What Anxiety Actually Is ? (and What It Isn't)

Anxiety is not weakness, and it is not simply worrying too much. Clinically, it refers to a state of persistent, excessive apprehension or fear that is disproportionate to the actual threat — and that interferes with daily functioning.
The word comes from the Latin anxietas, meaning distress or trouble of mind, but the experience is far older than any diagnostic label. It is rooted in a biological system that humans share with every other mammal: the threat response system, sometimes called the fight-or-flight response.
When your brain perceives danger — whether it is a physical threat like a dog running towards you, or a psychological one like an impending performance review — the amygdala, the brain’s alarm centre, sends a signal. Adrenaline floods the bloodstream. Your heart rate increases. Muscles tense. Breathing quickens. You are ready to act.
This is useful. The problem arises when the alarm fires too often, too intensely, or in response to situations that are not actually dangerous. When your nervous system treats a difficult phone call, a social gathering, or an unanswered message as a life-threatening event, the physical and emotional toll accumulates. That accumulation is anxiety as a clinical condition.
It is worth distinguishing anxiety from ordinary stress. Stress is typically tied to a specific external cause — a deadline, a conflict, a difficult period — and eases when the cause resolves. Anxiety persists beyond the triggering situation. It can exist even when there is nothing visibly wrong, which is one of the reasons people find it so difficult to explain to their families.

The Different Types of Anxiety Disorder

Anxiety is not a single condition.

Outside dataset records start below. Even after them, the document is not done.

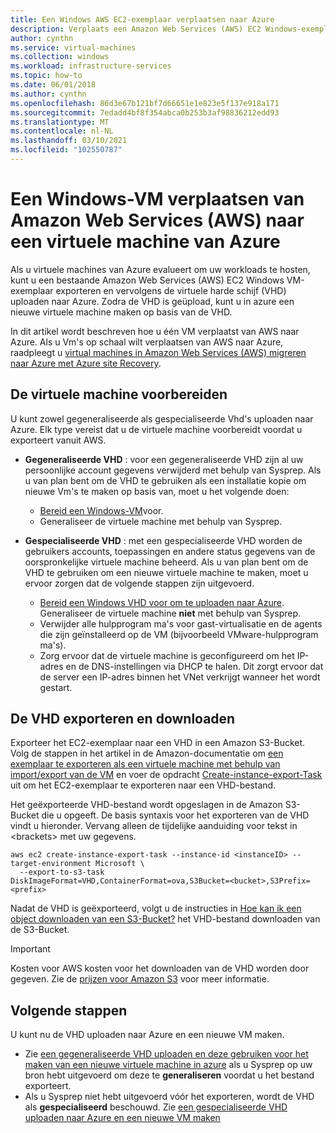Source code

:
 ```yaml
---
title: Een Windows AWS EC2-exemplaar verplaatsen naar Azure
description: Verplaats een Amazon Web Services (AWS) EC2 Windows-exemplaar naar een virtuele machine van Azure.
author: cynthn
ms.service: virtual-machines
ms.collection: windows
ms.workload: infrastructure-services
ms.topic: how-to
ms.date: 06/01/2018
ms.author: cynthn
ms.openlocfilehash: 86d3e67b121bf7d66651e1e823e5f137e918a171
ms.sourcegitcommit: 7edadd4bf8f354abca0b253b3af98836212edd93
ms.translationtype: MT
ms.contentlocale: nl-NL
ms.lasthandoff: 03/10/2021
ms.locfileid: "102550787"
---
```

# <a name="move-a-windows-vm-from-amazon-web-services-aws-to-an-azure-virtual-machine"></a>Een Windows-VM verplaatsen van Amazon Web Services (AWS) naar een virtuele machine van Azure

Als u virtuele machines van Azure evalueert om uw workloads te hosten, kunt u een bestaande Amazon Web Services (AWS) EC2 Windows VM-exemplaar exporteren en vervolgens de virtuele harde schijf (VHD) uploaden naar Azure. Zodra de VHD is geüpload, kunt u in azure een nieuwe virtuele machine maken op basis van de VHD. 

In dit artikel wordt beschreven hoe u één VM verplaatst van AWS naar Azure. Als u Vm's op schaal wilt verplaatsen van AWS naar Azure, raadpleegt u [virtual machines in Amazon Web Services (AWS) migreren naar Azure met Azure site Recovery](../../site-recovery/migrate-tutorial-aws-azure.md).

## <a name="prepare-the-vm"></a>De virtuele machine voorbereiden 
 
U kunt zowel gegeneraliseerde als gespecialiseerde Vhd's uploaden naar Azure. Elk type vereist dat u de virtuele machine voorbereidt voordat u exporteert vanuit AWS. 

- **Gegeneraliseerde VHD** : voor een gegeneraliseerde VHD zijn al uw persoonlijke account gegevens verwijderd met behulp van Sysprep. Als u van plan bent om de VHD te gebruiken als een installatie kopie om nieuwe Vm's te maken op basis van, moet u het volgende doen: 
 
    * [Bereid een Windows-VM](prepare-for-upload-vhd-image.md)voor.  
    * Generaliseer de virtuele machine met behulp van Sysprep.  

 
- **Gespecialiseerde VHD** : met een gespecialiseerde VHD worden de gebruikers accounts, toepassingen en andere status gegevens van de oorspronkelijke virtuele machine beheerd. Als u van plan bent om de VHD te gebruiken om een nieuwe virtuele machine te maken, moet u ervoor zorgen dat de volgende stappen zijn uitgevoerd.  
    * [Bereid een Windows VHD voor om te uploaden naar Azure](prepare-for-upload-vhd-image.md). Generaliseer de virtuele machine **niet** met behulp van Sysprep. 
    * Verwijder alle hulpprogram ma's voor gast-virtualisatie en de agents die zijn geïnstalleerd op de VM (bijvoorbeeld VMware-hulpprogram ma's). 
    * Zorg ervoor dat de virtuele machine is geconfigureerd om het IP-adres en de DNS-instellingen via DHCP te halen. Dit zorgt ervoor dat de server een IP-adres binnen het VNet verkrijgt wanneer het wordt gestart.  


## <a name="export-and-download-the-vhd"></a>De VHD exporteren en downloaden 

Exporteer het EC2-exemplaar naar een VHD in een Amazon S3-Bucket. Volg de stappen in het artikel in de Amazon-documentatie om [een exemplaar te exporteren als een virtuele machine met behulp van import/export van de VM](https://docs.aws.amazon.com/vm-import/latest/userguide/vmexport.html) en voer de opdracht [Create-instance-export-Task](https://docs.aws.amazon.com/cli/latest/reference/ec2/create-instance-export-task.html) uit om het EC2-exemplaar te exporteren naar een VHD-bestand. 

Het geëxporteerde VHD-bestand wordt opgeslagen in de Amazon S3-Bucket die u opgeeft. De basis syntaxis voor het exporteren van de VHD vindt u hieronder. Vervang alleen de tijdelijke aanduiding voor tekst in \<brackets> met uw gegevens.

```
aws ec2 create-instance-export-task --instance-id <instanceID> --target-environment Microsoft \
  --export-to-s3-task DiskImageFormat=VHD,ContainerFormat=ova,S3Bucket=<bucket>,S3Prefix=<prefix>
```

Nadat de VHD is geëxporteerd, volgt u de instructies in [Hoe kan ik een object downloaden van een S3-Bucket?](https://docs.aws.amazon.com/AmazonS3/latest/user-guide/download-objects.html) het VHD-bestand downloaden van de S3-Bucket. 

> [!IMPORTANT]
> Kosten voor AWS kosten voor het downloaden van de VHD worden door gegeven. Zie de [prijzen voor Amazon S3](https://aws.amazon.com/s3/pricing/) voor meer informatie.


## <a name="next-steps"></a>Volgende stappen

U kunt nu de VHD uploaden naar Azure en een nieuwe VM maken. 

- Zie [een gegeneraliseerde VHD uploaden en deze gebruiken voor het maken van een nieuwe virtuele machine in azure](upload-generalized-managed.md) als u Sysprep op uw bron hebt uitgevoerd om deze te **generaliseren** voordat u het bestand exporteert.
- Als u Sysprep niet hebt uitgevoerd vóór het exporteren, wordt de VHD als **gespecialiseerd** beschouwd. Zie [een gespecialiseerde VHD uploaden naar Azure en een nieuwe VM maken](create-vm-specialized.md)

The Diagnostic and Statistical Manual of Mental Disorders (DSM-5), published by the American Psychiatric Association, classifies several distinct anxiety disorders, each with its own pattern of symptoms.

Generalised Anxiety Disorder (GAD)

This is the most common presentation. Generalised Anxiety Disorder involves chronic, pervasive worry about multiple areas of life — health, finances, relationships, work, family — for more days than not, over a period of at least six months. It is accompanied by physical symptoms such as fatigue, muscle tension, difficulty concentrating, and disturbed sleep. Many people with GAD describe themselves as lifelong worriers who assumed it was simply their personality.

Social Anxiety Disorder

Social anxiety disorder involves intense fear of social situations — not shyness, but a deep, often debilitating apprehension about being judged, embarrassed, or scrutinised by others. It can prevent people from attending weddings, speaking up at work, making phone calls, or eating in public. In South Asian contexts, where family reputation, social standing, and appearances carry significant weight, social anxiety can be especially difficult to separate from culturally normal behaviour.

Panic Disorder

Panic disorder is characterised by recurrent, unexpected panic attacks — sudden surges of intense fear accompanied by physical symptoms so severe that many people end up in emergency departments, convinced they are having a heart attack. Racing heart, chest pain, shortness of breath, dizziness, and a terrifying sense of impending doom can all occur within minutes. After a first panic attack, the fear of having another often becomes its own source of anxiety.

Health Anxiety

Formerly called hypochondria, health anxiety involves excessive preoccupation with the belief that you have, or will develop, a serious illness. This has been particularly amplified by the internet, where symptoms can be matched to worst-case diagnoses in seconds. In communities where illness is often spoken about in hushed, fearful terms, health anxiety can take root and persist for years.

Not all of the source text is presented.